You are viewing a plain text version of this content. The canonical link for it is here.
Posted to user@hive.apache.org by Charles Robertson <ch...@gmail.com> on 2014/09/17 10:33:46 UTC
Remove non-ascii characters
Hi all,
What is the best way to remove non-ascii characters in Hive? I found this
thread from over a year ago:
http://mail-archives.apache.org/mod_mbox/hive-user/201303.mbox/%3CCAKm=R7VE+VrQCCOhK69aPEEqNB=9zO8UAJ01ys8AuCAVvd9vag@mail.gmail.com%3E
which sort of implies there isn't a pre-defined way of doing it, and the
JIRA raised hasn't been implemented yet.
Does anyone have any suggestions?
Thanks,
Charles
Re: Remove non-ascii characters
Posted by Charles Robertson <ch...@gmail.com>.

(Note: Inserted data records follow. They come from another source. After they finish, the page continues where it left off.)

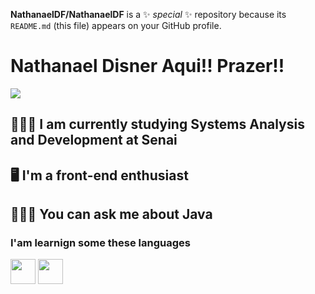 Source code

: **NathanaelDF/NathanaelDF** is a ✨ _special_ ✨ repository because its `README.md` (this file) appears on your GitHub profile.

# Nathanael Disner Aqui!! Prazer!!

<a href="https://www.linkedin.com/in/nathanael-disner-0794011a1/" target="_blank"><img src="https://img.shields.io/badge/-LinkedIn-%230077B5?style=for-the-badge&logo=linkedin&logoColor=white" target="_blank"></a>   

## 👨🏼‍🎓 I am currently studying Systems Analysis and Development at Senai
## 🖥 I'm a front-end enthusiast
## 🤷🏼‍♂️ You can ask me about Java

### I'am learnign some these languages
<img src="https://cdn.jsdelivr.net/gh/devicons/devicon/icons/java/java-original.svg" width="40" height="40"/> 
<img src="https://cdn.jsdelivr.net/gh/devicons/devicon/icons/html5/html5-original.svg" width="40" height="40"/>            
            
         
            
          

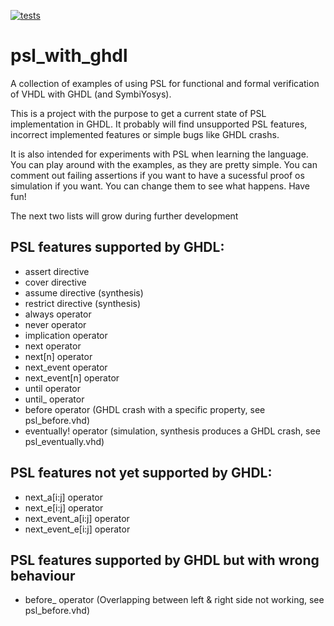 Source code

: [![tests](https://github.com/tmeissner/psl_with_ghdl/workflows/tests/badge.svg?branch=master)](https://github.com/tmeissner/psl_with_ghdl/actions?query=workflow%3Atests)

# psl_with_ghdl

A collection of examples of using PSL for functional and formal verification of VHDL with GHDL (and SymbiYosys).

This is a project with the purpose to get a current state of PSL implementation in GHDL. It probably will find unsupported PSL features, incorrect implemented features or simple bugs like GHDL crashs.

It is also intended for experiments with PSL when learning the language. You can play around with the examples, as they are pretty simple. You can comment out failing assertions if you want to have a sucessful proof os simulation if you want. You can change them to see what happens. Have fun!


The next two lists will grow during further development

## PSL features supported by GHDL:

* assert directive
* cover directive
* assume directive (synthesis)
* restrict directive (synthesis)
* always operator
* never operator
* implication operator
* next operator
* next[n] operator
* next_event operator
* next_event[n] operator
* until operator
* until_ operator
* before operator (GHDL crash with a specific property, see psl_before.vhd)
* eventually! operator (simulation, synthesis produces a GHDL crash, see psl_eventually.vhd)

## PSL features not yet supported by GHDL:

* next_a[i:j] operator
* next_e[i:j] operator
* next_event_a[i:j] operator
* next_event_e[i:j] operator

## PSL features supported by GHDL but with wrong behaviour

* before_ operator (Overlapping between left & right side not working, see psl_before.vhd)
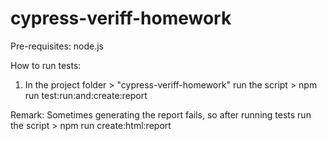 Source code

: # cypress-veriff-homework
Pre-requisites: node.js

How to run tests:
1) In the project folder > "cypress-veriff-homework" run the script > npm run test:run:and:create:report

Remark: Sometimes generating the report fails, so after running tests run the script > npm run create:html:report
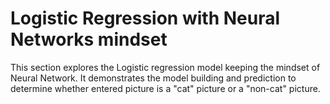 # Logistic Regression with Neural Networks mindset
This section explores the Logistic regression model keeping the mindset of Neural Network. It demonstrates the model building and prediction to determine whether entered picture is a "cat" picture or a "non-cat" picture.
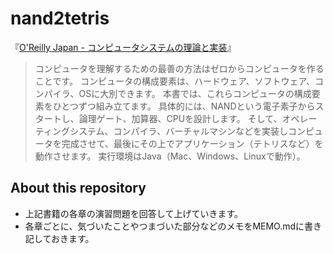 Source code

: # nand2tetris
『[O'Reilly Japan - コンピュータシステムの理論と実装](http://www.amazon.co.jp/dp/4873117127/)』

  >コンピュータを理解するための最善の方法はゼロからコンピュータを作ることです。
  >コンピュータの構成要素は、ハードウェア、ソフトウェア、コンパイラ、OSに大別できます。
  >本書では、これらコンピュータの構成要素をひとつずつ組み立てます。
  >具体的には、NANDという電子素子からスタートし、論理ゲート、加算器、CPUを設計します。
  >そして、オペレーティングシステム、コンパイラ、バーチャルマシンなどを実装しコンピュータを完成させて、最後にその上でアプリケーション（テトリスなど）を動作させます。
  >実行環境はJava（Mac、Windows、Linuxで動作）。
  
## About this repository
* 上記書籍の各章の演習問題を回答して上げていきます。
* 各章ごとに、気づいたことやつまづいた部分などのメモをMEMO.mdに書き記しておきます。
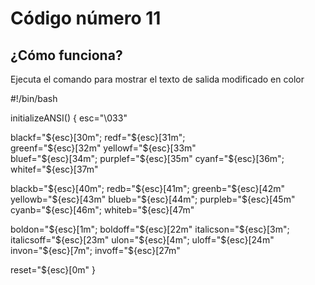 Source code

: # Código número 11

## ¿Cómo funciona?
Ejecuta el comando para mostrar el texto de salida modificado en color

#!/bin/bash

initializeANSI()
{
  esc="\033"   

  blackf="${esc}[30m";   
  redf="${esc}[31m";    
  greenf="${esc}[32m"
  yellowf="${esc}[33m"   
  bluef="${esc}[34m";   
  purplef="${esc}[35m"
  cyanf="${esc}[36m";    
  whitef="${esc}[37m"
  
  blackb="${esc}[40m";   redb="${esc}[41m";    greenb="${esc}[42m"
  yellowb="${esc}[43m"   blueb="${esc}[44m";   purpleb="${esc}[45m"
  cyanb="${esc}[46m";    whiteb="${esc}[47m"

  boldon="${esc}[1m";    boldoff="${esc}[22m"
  italicson="${esc}[3m"; italicsoff="${esc}[23m"
  ulon="${esc}[4m";      uloff="${esc}[24m"
  invon="${esc}[7m";     invoff="${esc}[27m"

  reset="${esc}[0m"
}
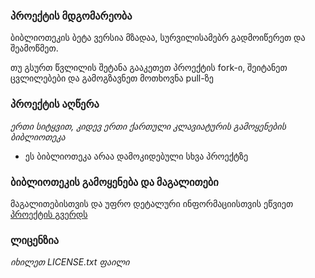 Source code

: ### პროექტის მდგომარეობა

ბიბლიოთეკის ბეტა ვერსია მზადაა, სურვილისამებრ გადმოიწერეთ და შეამოწმეთ.

თუ გსურთ წვლილის შეტანა გააკეთეთ პროექტის fork-ი, შეიტანეთ ცვლილებები და გამოგზავნეთ მოთხოვნა pull-ზე

### პროექტის აღწერა

_ერთი სიტყვით, კიდევ ერთი ქართული კლავიატურის გამოყენების ბიბლიოთეკა_ 

- ეს ბიბლიოთეკა არაა დამოკიდებული სხვა პროექტზე

### ბიბლიოთეკის გამოყენება და მაგალითები

მაგალითებისთვის და უფრო დეტალური ინფორმაციისთვის ეწვიეთ [პროექტის გვერდს](http://dnatsvlishvili.github.io/geo-key-js/index.html)


### ლიცენზია

_იხილეთ LICENSE.txt ფაილი_
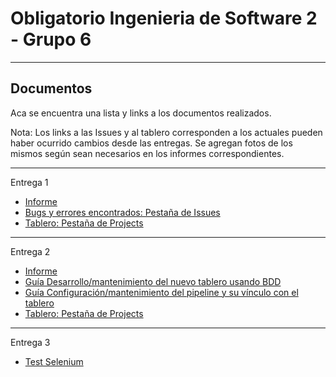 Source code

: # Obligatorio Ingenieria de Software 2 - Grupo 6

---

## Documentos

Aca se encuentra una lista y links a los documentos realizados. 

Nota: Los links a las Issues y al tablero corresponden a los actuales pueden haber ocurrido cambios desde las entregas. Se agregan fotos de los mismos según sean necesarios en los informes correspondientes. 

---

Entrega 1

- [Informe](Informe-entrega-1.pdf)
- [Bugs y errores encontrados: Pestaña de Issues](https://github.com/agustinadisiot/isa2-m7a-06/issues)
- [Tablero: Pestaña de Projects](https://github.com/agustinadisiot/isa2-m7a-06/projects/1) 


---

Entrega 2

- [Informe](Informe-entrega-2.pdf)
- [Guía Desarrollo/mantenimiento del nuevo tablero usando BDD](guia-tablero-bdd.pdf)
- [Guía Configuración/mantenimiento del pipeline y su vínculo con el tablero](configuracion-pipeline-tablero.pdf)
- [Tablero: Pestaña de Projects](https://github.com/agustinadisiot/isa2-m7a-06/projects/1) 


---

Entrega 3

- [Test Selenium](./Material%20Obligatorio/Obligatorio/TestSelenium)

Have answered my own question - dropped the serde properties from the
tweets_raw table and used the get_json_object function in the select
statement.
Regards,
Charles
On 17 September 2014 21:12, Charles Robertson <ch...@gmail.com>
wrote:
> I've written a script in python to strip out the ascii characters, and am
> using the streaming mapreduce functionality to scrub the text of non-ascii
> characters.
>
> However, this has now broken my hive queries because whereas I previously
> had one JSON object per line, I now have a JSON object, a tab and blank, so
> using LOAD DATA is no longer working. I've tried loading the data into a
> two-column table and then doing an INSERT SELECT on the field containing
> the JSON, but it doesn't like this because I'm selecting one column and the
> receiving table has five - this is the table definition:
>
> CREATE EXTERNAL TABLE tweets_raw (
> id BIGINT,
> created_at STRING,
> text STRING,
> screen_name STRING,
> name STRING
> )
> ROW FORMAT SERDE 'com.amazon.elasticmapreduce.JsonSerde'
> WITH SERDEPROPERTIES (
> 'paths'='id, created_at, text, user.screen_name, user.name'
> );
>
> Can anyone suggest how to get around this?
>
> Thanks,
> Charles
>
> On 17 September 2014 09:33, Charles Robertson <charles.robertson@gmail.com
> > wrote:
>
>> Hi all,
>>
>> What is the best way to remove non-ascii characters in Hive? I found this
>> thread from over a year ago:
>> http://mail-archives.apache.org/mod_mbox/hive-user/201303.mbox/%3CCAKm=R7VE+VrQCCOhK69aPEEqNB=9zO8UAJ01ys8AuCAVvd9vag@mail.gmail.com%3E
>> which sort of implies there isn't a pre-defined way of doing it, and the
>> JIRA raised hasn't been implemented yet.
>>
>> Does anyone have any suggestions?
>>
>> Thanks,
>> Charles
>>
>
>
Re: Remove non-ascii characters
Posted by Charles Robertson <ch...@gmail.com>.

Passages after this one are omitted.